Anyone familiar with Heathkit®?
From 1947 to 1992, the U.S. based Heath Company produced electronic kits for everything you can imagine: radios, TVs, computers, robots, ham gear, and electronic test equipment. Yes, you guessed it – they also produced kits for oscilloscopes! [Flash news – Check out Chuck Penson’s latest book, exploring Heathkit’s history of Test Equipment production. It’s a great read!]
My Grandpa purchased one such scope, the Heathkit OR-1, around 1960. He wanted to kick off a new career in electronics repair, and the ‘build-your-own-equipment’ approach to training was in full bloom at the time. Also, since this was before the era of cheap overseas manufacturing, he could buy a Heathkit far cheaper than an assembled scope.
Unfortunately, Grandpa’s electronics career never really took off. But decades later, he introduced me to his gorgeous oscilloscope, and boy – did that kick MY career off! Much later, the OR-1 came to live with me. (You can read a bit more about my affinity for this scope in my History page.)
The problem is, I have too many oscilloscopes. But I don’t have enough Oscilloclocks. What more fitting way to keep Grandpa’s legacy alive, than to retrofit his Heathkit?
Circle Graphics (see my earlier post) makes for smooth, graceful characters constructed entirely from lissajous figures! Never before has an oscilloscope looked so utterly delightful.
The horizontal sweep frequency fine adjustment knob, conveniently located smack in the middle of the front panel, functions as the single control for the Oscilloclock. (A video showing what this control does is up on my YouTube channel.)
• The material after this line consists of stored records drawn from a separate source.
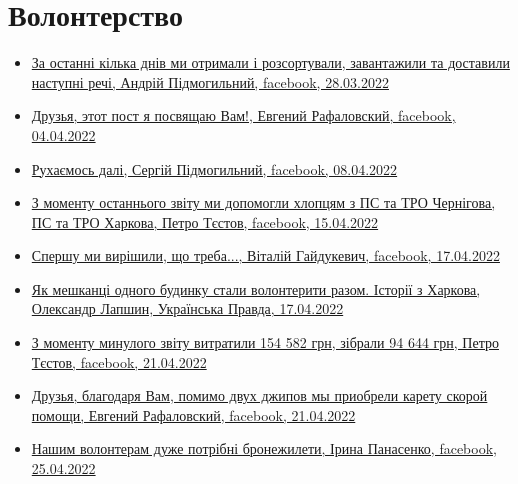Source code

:  
 
 
 
 

\section{Волонтерство}
\label{sec:topics.vojna.volonter}

\begin{itemize} %

\item \hyperlink{28_03_2022.fb.pidmogylnyj_andrij.kiev.terra_incognita.1.rechi}{%
За останні кілька днів ми отримали і розсортували, завантажили та доставили наступні речі, %
Андрій Підмогильний, facebook, 28.03.2022%
}

\item \hyperlink{04_04_2022.fb.rafalovskij_evgenij.kiev.1.druzja_post}{%
Друзья, этот пост я посвящаю Вам!, Евгений Рафаловский, facebook, %
04.04.2022%
}

\item \hyperlink{08_04_2022.fb.pidmogylnyj_sergij.1.ruhaemos_dali}{%
Рухаємось далі, Сергій Підмогильний, facebook, 08.04.2022%
}

\item \hyperlink{15_04_2022.fb.testov_petro.kiev.1.zvit_chernigov_harkov}{%
З моменту останнього звіту ми допомогли хлопцям з ПС та ТРО Чернігова, ПС та ТРО Харкова, %
Петро Тєстов, facebook, 15.04.2022%
}

\item \hyperlink{17_04_2022.fb.gajdukevich_vitalij.1.spershu_my_vyrishyly}{%
Спершу ми вирішили, що треба..., Віталій Гайдукевич, facebook, 17.04.2022%
}

\item \hyperlink{17_04_2022.stz.news.ua.pravda.2.budynok_volontery_istorii_harkov}{%
Як мешканці одного будинку стали волонтерити разом. Історії з Харкова, Олександр Лапшин, Українська Правда, %
17.04.2022%
}

\item \hyperlink{21_04_2022.fb.testov_petro.kiev.1.zvit}{%
З моменту минулого звіту витратили 154 582 грн, зібрали 94 644 грн, Петро Тєстов, facebook, 21.04.2022%
}

\item \hyperlink{21_04_2022.fb.rafalovskij_evgenij.kiev.1.kareta_skoroj_pomoschi}{%
Друзья, благодаря Вам, помимо двух джипов мы приобрели карету скорой помощи, Евгений Рафаловский, facebook, %
21.04.2022%
}

\item \hyperlink{25_04_2022.fb.panasenko_iryna.harkiv.1.volontery_broniki}{%
Нашим волонтерам дуже потрібні бронежилети, Ірина Панасенко, facebook, 25.04.2022%
}

\end{itemize} %
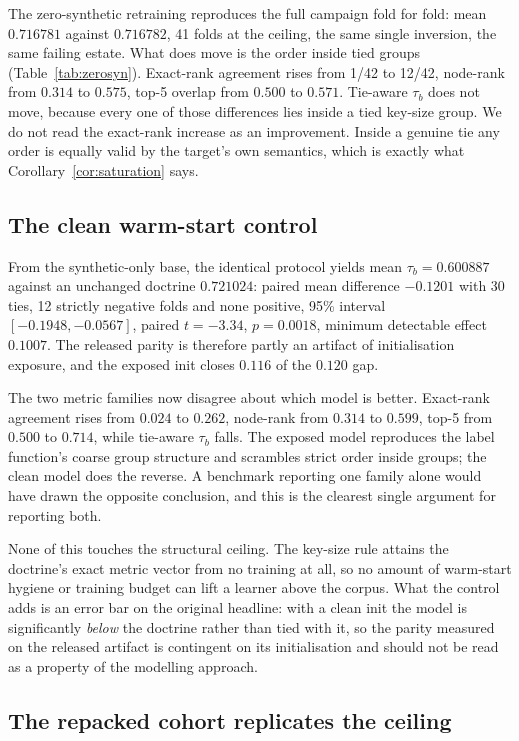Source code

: \documentclass[journal,10pt]{IEEEtran}
\newcommand{\tb}{\tau_b}
\begin{document}
The zero-synthetic retraining reproduces the full campaign fold for fold: mean $0.716781$ against
$0.716782$, 41 folds at the ceiling, the same single inversion, the same failing estate. What does
move is the order inside tied groups (Table~\ref{tab:zerosyn}). Exact-rank agreement rises from 1/42
to 12/42, node-rank from $0.314$ to $0.575$, top-5 overlap from $0.500$ to $0.571$. Tie-aware $\tb$
does not move, because every one of those differences lies inside a tied key-size group. We do not
read the exact-rank increase as an improvement. Inside a genuine tie any order is equally valid by
the target's own semantics, which is exactly what Corollary~\ref{cor:saturation} says.

\subsection{The clean warm-start control}

From the synthetic-only base, the identical protocol yields mean $\tb=0.600887$ against an
unchanged doctrine $0.721024$: paired mean difference $-0.1201$ with 30 ties, 12 strictly negative
folds and none positive, 95\% interval $[-0.1948,-0.0567]$, paired $t=-3.34$, $p=0.0018$, minimum
detectable effect $0.1007$. The released parity is therefore partly an artifact of initialisation
exposure, and the exposed init closes $0.116$ of the $0.120$ gap.

The two metric families now disagree about which model is better. Exact-rank agreement rises from
$0.024$ to $0.262$, node-rank from $0.314$ to $0.599$, top-5 from $0.500$ to $0.714$, while
tie-aware $\tb$ falls. The exposed model reproduces the label function's coarse group structure and
scrambles strict order inside groups; the clean model does the reverse. A benchmark reporting one
family alone would have drawn the opposite conclusion, and this is the clearest single argument for
reporting both.

None of this touches the structural ceiling. The key-size rule attains the doctrine's exact metric
vector from no training at all, so no amount of warm-start hygiene or training budget can lift a
learner above the corpus. What the control adds is an error bar on the original headline: with a
clean init the model is significantly \emph{below} the doctrine rather than tied with it, so the
parity measured on the released artifact is contingent on its initialisation and should not be read
as a property of the modelling approach.

\subsection{The repacked cohort replicates the ceiling}
\end{document}
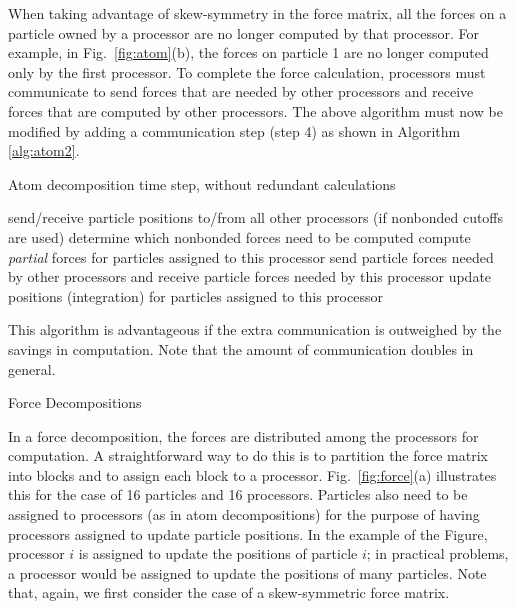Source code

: When taking advantage of skew-symmetry in the force matrix,
all the forces on a particle owned by a processor are no longer computed
by that processor.  For example, in Fig.~\ref{fig:atom}(b), the forces
on particle 1 are no longer computed only by the first processor.  
To complete the force calculation,
processors must communicate to send forces that are needed by other
processors and receive forces that are computed by other processors.
The above algorithm must now be modified by adding a communication
step (step 4) as shown in Algorithm \ref{alg:atom2}.
\begin{algorithm}
\caption{Atom decomposition time step, without redundant calculations}
\label{alg:atom2}
\begin{algorithmic}[1]
\STATE send/receive particle positions to/from all other processors
\STATE (if nonbonded cutoffs are used) determine which nonbonded forces need to be computed
\STATE compute {\em partial} forces for particles assigned to this processor
\STATE send particle forces needed by other processors and receive particle forces needed by this processor
\STATE update positions (integration) for particles assigned to this processor
\end{algorithmic}
\end{algorithm}

This algorithm is advantageous if the extra communication is outweighed by
the savings in computation.  Note that the amount of communication doubles
in general.

 {Force Decompositions}

In a force decomposition, the forces are distributed among the processors
for computation.  A straightforward way to do this is to partition
the force matrix into blocks and to assign each block to a processor.
Fig.~\ref{fig:force}(a) illustrates this for the case of 16 particles
and 16 processors.  
Particles also need to be assigned to processors (as in atom decompositions)
for the purpose of having processors assigned to update particle positions.
In the example of the Figure, processor $i$ is assigned to update the
positions of particle $i$; in practical problems, a processor would 
be assigned to update the positions of many particles.
Note that, again, we first consider the case of a skew-symmetric
force matrix.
Eventually I might make an acrylic case, to show off not only the CRT but also Grandpa’s soldering prowess. In preparation for that, I’ve made sure that all the tubes (valves) still light up when you turn the original power switch on. What a beautiful scene!!
The 5ADP2 CRT in the OR-1 is decidedly unattractive compared to other tubes I used in the Model 1 and the Prototype. It is also technically inferior, not having post-deflection acceleration. However, it has one redeeming feature – a P2 phosphor! This phosphor gives just a hint of blue, and it has a simply divine after-trace of just the right length to create soft, flowing figures while still maintaining reasonable sharpness and clarity. (Visit my earlier post for more info on the phosphorescence phenomenon!)
The Oscilloclock boards are mounted on attractive acrylic back-planes and are easily accessible from the side and top. Image size and position adjustments can be made with the case on. The case can be easily removed to reprogram the clock:
The OR-1 happened to have a trimmer control at the back, so I tucked this control inside the unit, leaving a nice big hole – perfect to mount the socket for the Garmin GPS unit. This baby never loses track of time!
Like what you see?
If you have a cherished oscilloscope that you wish to preserve in entirety, but also want to put to practical use in your workshop, office, coffee shop, or museum, converting it to an Oscilloclock is a nice idea!
However, the conversion process depends heavily on the oscilloscope you have, and your preferred approach. There is no single ‘cookie-cutter’ step list, although the Oscilloclock boards are designed to be relatively flexible.
To see some construction highlights from this conversion, be sure to visit Making the Heathkit Oscilloclock!
Lastly, a note regarding Heath Company: As far as I can tell from their web site, they are in business again, and are even planning to re-start kit production! They of course own the Heathkit logo and trademarks referred to in this article. It is my hope that rendering their logo on the Oscilloclock will not offend them.